A 4th grader in Gilbert was diagnosed with the mumps last week. Had all the staff and faculty in the school been previously vaccinated for the mumps at the school- it really would’ve been no big deal. But, it turns out that 19 kids at the school hadn’t been vaccinated for the mumps (mainly because their parents chose to sign exemptions from our vaccination requirements).

As a result, the 19 previously unvaccinated kids can’t go to class for about a month. Of course- the public health system doesn’t want to exclude the unvaccinated kids from school, but there’s really no other choice at this point- because it’s the only tool left to stop a potential cascade of new cases. Mumps can be pretty serious and spreads easily. It’s a virus that causes swelling in the salivary glands, high fever, loss of appetite and fatigue. There can be a lot of serious complications including meningitis, spontaneous abortions in pregnant women, and sterility in males. It’s spread by sneezing, coughing, contact with mucus membrane secretions, etc. My mom says it almost killed me in 1962.

Our official rules for this kind of situation say: “When a mumps case has been at a school or child care establishment, the administrator of the school or child care establishment, either personally or through a representative shall: a) Consult with the local health agency to determine who shall be excluded and how long each individual shall be excluded from the school or child care establishment, and b) Comply with the local health agency’s recommendations for exclusion.” The 26 day exclusion period ordered by Maricopa County represents a full “incubation period” after exposure- the minimum needed to ensure that mumps won’t spread to additional people in the school.

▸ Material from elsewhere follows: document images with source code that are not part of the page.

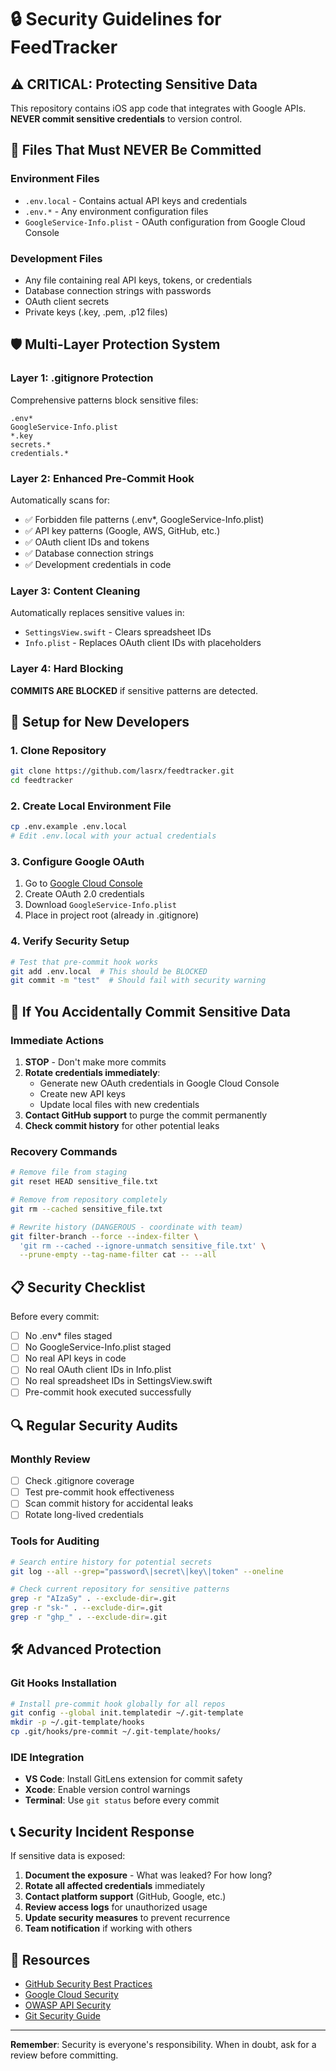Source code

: # 🔒 Security Guidelines for FeedTracker

## ⚠️ CRITICAL: Protecting Sensitive Data

This repository contains iOS app code that integrates with Google APIs. **NEVER commit sensitive credentials** to version control.

## 🚨 Files That Must NEVER Be Committed

### Environment Files
- `.env.local` - Contains actual API keys and credentials  
- `.env.*` - Any environment configuration files
- `GoogleService-Info.plist` - OAuth configuration from Google Cloud Console

### Development Files  
- Any file containing real API keys, tokens, or credentials
- Database connection strings with passwords
- OAuth client secrets
- Private keys (.key, .pem, .p12 files)

## 🛡️ Multi-Layer Protection System

### Layer 1: .gitignore Protection
Comprehensive patterns block sensitive files:
```
.env*
GoogleService-Info.plist  
*.key
secrets.*
credentials.*
```

### Layer 2: Enhanced Pre-Commit Hook
Automatically scans for:
- ✅ Forbidden file patterns (.env*, GoogleService-Info.plist)
- ✅ API key patterns (Google, AWS, GitHub, etc.)
- ✅ OAuth client IDs and tokens
- ✅ Database connection strings
- ✅ Development credentials in code

### Layer 3: Content Cleaning
Automatically replaces sensitive values in:
- `SettingsView.swift` - Clears spreadsheet IDs
- `Info.plist` - Replaces OAuth client IDs with placeholders

### Layer 4: Hard Blocking
**COMMITS ARE BLOCKED** if sensitive patterns are detected.

## 🔧 Setup for New Developers

### 1. Clone Repository
```bash
git clone https://github.com/lasrx/feedtracker.git
cd feedtracker
```

### 2. Create Local Environment File
```bash
cp .env.example .env.local
# Edit .env.local with your actual credentials
```

### 3. Configure Google OAuth
1. Go to [Google Cloud Console](https://console.cloud.google.com/)
2. Create OAuth 2.0 credentials
3. Download `GoogleService-Info.plist`
4. Place in project root (already in .gitignore)

### 4. Verify Security Setup
```bash
# Test that pre-commit hook works
git add .env.local  # This should be BLOCKED
git commit -m "test"  # Should fail with security warning
```

## 🚨 If You Accidentally Commit Sensitive Data

### Immediate Actions
1. **STOP** - Don't make more commits
2. **Rotate credentials immediately**:
   - Generate new OAuth credentials in Google Cloud Console
   - Create new API keys
   - Update local files with new credentials
3. **Contact GitHub support** to purge the commit permanently
4. **Check commit history** for other potential leaks

### Recovery Commands
```bash
# Remove file from staging
git reset HEAD sensitive_file.txt

# Remove from repository completely
git rm --cached sensitive_file.txt

# Rewrite history (DANGEROUS - coordinate with team)
git filter-branch --force --index-filter \
  'git rm --cached --ignore-unmatch sensitive_file.txt' \
  --prune-empty --tag-name-filter cat -- --all
```

## 📋 Security Checklist

Before every commit:
- [ ] No .env* files staged
- [ ] No GoogleService-Info.plist staged  
- [ ] No real API keys in code
- [ ] No real OAuth client IDs in Info.plist
- [ ] No real spreadsheet IDs in SettingsView.swift
- [ ] Pre-commit hook executed successfully

## 🔍 Regular Security Audits

### Monthly Review
- [ ] Check .gitignore coverage
- [ ] Test pre-commit hook effectiveness
- [ ] Scan commit history for accidental leaks
- [ ] Rotate long-lived credentials

### Tools for Auditing
```bash
# Search entire history for potential secrets
git log --all --grep="password\|secret\|key\|token" --oneline

# Check current repository for sensitive patterns
grep -r "AIzaSy" . --exclude-dir=.git
grep -r "sk-" . --exclude-dir=.git  
grep -r "ghp_" . --exclude-dir=.git
```

## 🛠️ Advanced Protection

### Git Hooks Installation
```bash
# Install pre-commit hook globally for all repos
git config --global init.templatedir ~/.git-template
mkdir -p ~/.git-template/hooks
cp .git/hooks/pre-commit ~/.git-template/hooks/
```

### IDE Integration
- **VS Code**: Install GitLens extension for commit safety
- **Xcode**: Enable version control warnings
- **Terminal**: Use `git status` before every commit

## 📞 Security Incident Response

If sensitive data is exposed:
1. **Document the exposure** - What was leaked? For how long?
2. **Rotate all affected credentials** immediately
3. **Contact platform support** (GitHub, Google, etc.)
4. **Review access logs** for unauthorized usage
5. **Update security measures** to prevent recurrence
6. **Team notification** if working with others

## 🔗 Resources

- [GitHub Security Best Practices](https://docs.github.com/en/code-security)
- [Google Cloud Security](https://cloud.google.com/security)
- [OWASP API Security](https://owasp.org/www-project-api-security/)
- [Git Security Guide](https://git-scm.com/book/en/v2/Git-Tools-Credential-Storage)

---

**Remember**: Security is everyone's responsibility. When in doubt, ask for a review before committing.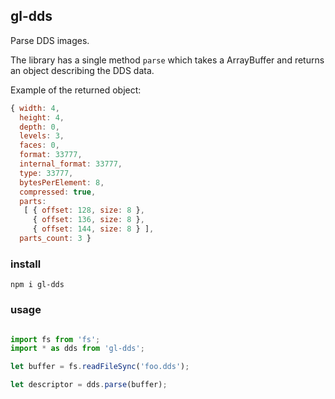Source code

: ## gl-dds

Parse DDS images.

The library has a single method ```parse``` which takes a ArrayBuffer and
returns an object describing the DDS data.

Example of the returned object:

```javascript
{ width: 4,
  height: 4,
  depth: 0,
  levels: 3,
  faces: 0,
  format: 33777,
  internal_format: 33777,
  type: 33777,
  bytesPerElement: 8,
  compressed: true,
  parts:
   [ { offset: 128, size: 8 },
     { offset: 136, size: 8 },
     { offset: 144, size: 8 } ],
  parts_count: 3 }
```

### install

    npm i gl-dds

### usage

```javascript

import fs from 'fs';
import * as dds from 'gl-dds';

let buffer = fs.readFileSync('foo.dds');

let descriptor = dds.parse(buffer);

```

Dr. Bob England from Maricopa County Public Health said it best in the paper this week; “It matters whether people around you have been vaccinated. It matters at least as much as it matters whether you’ve been vaccinated. No vaccine is perfect. Even people who have been vaccinated can contract diseases if they’re exposed to them. The key is to never be exposed. That’s how we’ve made all those previously common childhood diseases so rare. It’s not that the vaccine is so perfect. It’s that you get enough people vaccinated that when one person comes in with a disease that germ has a hard time finding another person to jump to. It’s called the herd effect.

Overall, 95% of Maricopa County elementary school kids are up to speed on the mumps vaccine, but it’s not evenly distributed. Some schools are at 100%, but one Maricopa County school is only at about 50%! Our team does a detailed annual analysis of immunization rates by school and gives that info to each of the county health departments every year- so they can do some intervention work.